Dijitalleşme, inovasyon ve teknolojinin de son derece önemli olduğunu ifade eden Pakdemirli; “Bizde bakanlık olarak teknolojik konularda sektörün önüne açmaya çalışıyoruz. Mesela drone ile ilaçlama gibi. Mesela elektrikli traktör var. Duydunuz mu bilmiyorum. Çiftçinin girdileri çok büyük bir problem. Türkiye bu konuda üretici olabilir mi? Türkiye’de hakikaten çok kaliteli ve bilgi birikimi olan insanlar var. Tamamen elektrikle işleyen bir traktör yapabilir miyiz diye yola çıktık ve 6 aydan kısa bir süre içinde denemelerini bitirdik. Tarlada patinaj ve güçte normal traktörden daha iyi. Türkiye bu işte iddialı olabilir mi olabilir. Kalkışa geçen trene ilk atlarsanız, yükselişe geçebilirsiniz. Türkiye bu konuda ihracatçıda olabilir” şeklinde konuştu.

DİJİTAL KÜPE SİSTEMİ
Büyükbaş hayvanlarda uyguladıkları küpe sistemi hakkında da bilgi veren Pakdemirli; “Bugün bir küpe sistemimiz var. Ama hayvan mezbahaya girdiğinde bu küpe hayvanın kulağında kalıyor. Peki nasıl bir çözüm bulabiliriz diye düşündüğümüzde bunun içinde bir cep telefonu var. Kızgınlık derecem bu, şu lokasyondayım diyor. Bu, eğer bir karantina varsa bunun için önemli. Bir çok şeyi takip etme imkanı sağıyor. 200 kadar hayvanla denedik, şimdi 20 binde deneyeceğiz. Bunu da başarırsak 17 milyon büyükbaşın kulağında görmek istiyorum” dedi.
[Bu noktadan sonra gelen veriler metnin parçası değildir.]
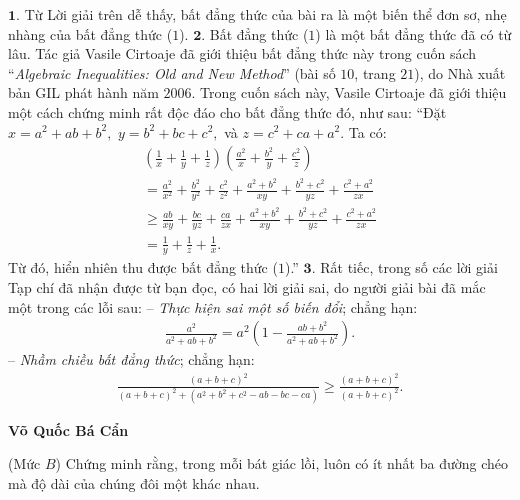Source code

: \begin{multicols}{2}
	\vskip 0.05cm
	$\pmb{1.}$ Từ Lời giải trên dễ thấy, bất đẳng thức của bài ra là một biến thể đơn sơ, nhẹ nhàng của bất đẳng thức ($1$).
	\vskip 0.05cm
	$\pmb{2.}$ Bất đẳng thức ($1$) là một bất đẳng thức đã có từ lâu. Tác giả Vasile Cirtoaje đã giới thiệu bất đẳng thức này trong cuốn sách “\textit{Algebraic Inequalities: Old and New Method}” (bài số $10$, trang $21$), do Nhà xuất bản GIL phát hành năm $2006$. Trong cuốn sách này, Vasile Cirtoaje đã giới thiệu một cách chứng minh rất độc đáo cho bất đẳng thức đó, như sau:
	\vskip 0.05cm
	“Đặt $x = {a^2} + ab + {b^2},$ $y = {b^2} + bc + {c^2},$      và $z = {c^2} + ca + {a^2}$.  Ta có:
	\begin{align*}
			\left( {\frac{1}{x} + \frac{1}{y} + \frac{1}{z}} \right)\left( {\frac{{{a^2}}}{x} + \frac{{{b^2}}}{y} + \frac{{{c^2}}}{z}} \right)\\
			= \frac{{{a^2}}}{{{x^2}}} + \frac{{{b^2}}}{{{y^2}}} + \frac{{{c^2}}}{{{z^2}}} + \frac{{{a^2} + {b^2}}}{{xy}} + \frac{{{b^2} + {c^2}}}{{yz}} + \frac{{{c^2} + {a^2}}}{{zx}}\\
			\ge \frac{{ab}}{{xy}} + \frac{{bc}}{{yz}} + \frac{{ca}}{{zx}} + \frac{{{a^2} + {b^2}}}{{xy}} + \frac{{{b^2} + {c^2}}}{{yz}} + \frac{{{c^2} + {a^2}}}{{zx}}\\
			= \frac{1}{y} + \frac{1}{z} + \frac{1}{x}.
	\end{align*}
	Từ đó, hiển nhiên thu được bất đẳng thức ($1$).”
	\vskip 0.05cm
	$\pmb{3.}$ Rất tiếc, trong số các lời giải Tạp chí đã nhận được từ bạn đọc, có hai lời giải sai, do người giải bài đã mắc một trong các lỗi sau:
	\vskip 0.05cm
	-- \textit{Thực hiện sai một số biến đổi}; chẳng hạn:
	\begin{align*}
		\frac{{{a^2}}}{{{a^2} + ab + {b^2}}} = {a^2}\left( {1 - \frac{{ab + {b^2}}}{{{a^2} + ab + {b^2}}}} \right).
	\end{align*}
	-- \textit{Nhầm chiều bất đẳng thức}; chẳng hạn:
	\begin{align*}
		\frac{{{{\left( {a + b + c} \right)}^2}}}{{{{\left( {a + b + c} \right)}^2} + \left( {{a^2} + {b^2} + {c^2} - ab - bc - ca} \right)}} \ge \frac{{{{\left( {a + b + c} \right)}^2}}}{{{{\left( {a + b + c} \right)}^2}}}.
	\end{align*}
	\begin{flushright}
		\textbf{\color{thachthuctoanhoc}Võ Quốc Bá Cẩn}
	\end{flushright}
	{}
	(Mức $B$)
	Chứng minh rằng, trong mỗi bát giác lồi, luôn có ít nhất ba đường chéo mà độ dài của chúng đôi một khác nhau.

\end{multicols}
“Birde gastronomi turizmi var.” Diyerek konuşmasına devam eden Pakdemirli; “İnsanlar Fransa’ya yemek yemek için gidiyor. Bizde Hatay’a Antep’e belki bir iç turizm başladı. Bunula ilgili olarak da bir yere gelmemiz lazım. 100 dolar gecelik bir odadan para kazanıyorsanız, restorandan da 100 dolar kazanıyorsunuz. Oteldeki yatırım ne kadar, restorandaki yatırım ne kadar. Sadece bununla ilgili ortamı biraz daha hazırlamamız lazım” dedi.
“TÜRKİYE BU KONUDA YETERSİZ”
İşlenmiş gıdada Türkiye olarak yetersiz kalındığını söyleyen Pakdemirli; “İşlenmiş gıdada Türkiye’nin çok başarılı olduğunu söyleyemeyeceğim. Dünyada 20’nin arasında değiliz. Biraz daha mesafe kat etmemiz lazım” dedi.
DİKİLİ MÜJDESİ
Konuşmasının sonunda bir de müjde veren Pakdemirli; “Bir müjdeyi de cebime aldım geldim. Ayın 7’sinde imzaladım. Dikili’nin tarıma dayalı organize sanayi bölgesi hayırlı uğurlu olsn. 3bin 500 kişiye istihdam olacak. Ödemiş, Tire, Seferihisar, Menemen, Kınık, Foça, Torbalı’da su ürünleri ile ilgili çalışmalarımız devam ediyor. Ege’de de Denizli Sarayköy’de, Balıkesir Edremit’te Manisa Alaşehir’de tarıma dayalı organize sanayi bölge çalışmalarımız sürüyor” dedi.